To many scholars, Hezekiah is also credited as having written all or some of the Book of Kohelet (Ecclesiastes in the Christian tradition), in particular the famously enigmatic epilogue. Notably, the epilogue appears to refer to the Ark story with references to almond blossoms (i.e., Aaron's rod), locusts, silver, and gold. The epilogue then cryptically refers to a pitcher broken at a fountain and a wheel broken at a cistern.

Although scholars disagree on whether the Pool of Siloam's pure spring waters were used by pilgrims for ritual purification, many scholars agree that a stepped pilgrimage road between the pool and the Temple had been built in the first century AD. This roadway has been partially excavated, but the west side of the Pool of Siloam remained unexcavated, as of 2016.

===The invasion of the Kingdom of Babylon===
In 587 BC, when the Babylonians destroyed Jerusalem, an ancient Greek version of the biblical third Book of Ezra, 1 Esdras, suggests that Babylonians took away the vessels of the ark of God, but does not mention taking away the Ark:

And they took all the holy vessels of the Lord, both great and small, with the vessels of the ark of God, and the king's treasures, and carried them away into Babylon

In Rabbinic literature, the final disposition of the Ark is disputed.

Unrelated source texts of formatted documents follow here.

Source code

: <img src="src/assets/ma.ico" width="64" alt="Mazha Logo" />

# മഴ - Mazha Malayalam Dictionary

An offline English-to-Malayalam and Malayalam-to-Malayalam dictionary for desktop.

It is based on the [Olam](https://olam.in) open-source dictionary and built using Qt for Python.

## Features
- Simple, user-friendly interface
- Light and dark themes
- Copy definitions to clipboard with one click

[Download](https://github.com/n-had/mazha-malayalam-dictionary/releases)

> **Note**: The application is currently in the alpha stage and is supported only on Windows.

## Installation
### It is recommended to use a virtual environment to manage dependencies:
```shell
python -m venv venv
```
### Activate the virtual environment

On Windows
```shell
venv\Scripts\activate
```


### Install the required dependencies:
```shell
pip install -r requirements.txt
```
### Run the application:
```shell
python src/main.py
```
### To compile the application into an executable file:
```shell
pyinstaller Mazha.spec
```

Some rabbis hold that it must have been carried off to Babylon, while others hold that it must have been hidden lest it be carried off into Babylon and never brought back. A late 2nd-century rabbinic work known as the Tosefta states the opinions of these rabbis that Josiah, the king of Judah, stored away the Ark, along with the jar of manna, and a jar containing the holy anointing oil, the rod of Aaron which budded and a chest given to Israel by the Philistines.

===Service of the Kohathites===
The Kohathites were one of the Levite houses from the Book of Numbers. They had the responsibility to care for "the most holy things" in the tabernacle. When the camp, then wandering the Wilderness, set out the Kohathites would enter the tabernacle with Aaron and cover the ark with the screening curtain and "then they shall put on it a covering of fine leather, and spread over that a cloth all of blue, and shall put its poles in place." The ark was one of the items of the tent of meeting that the Kohathites were responsible for carrying.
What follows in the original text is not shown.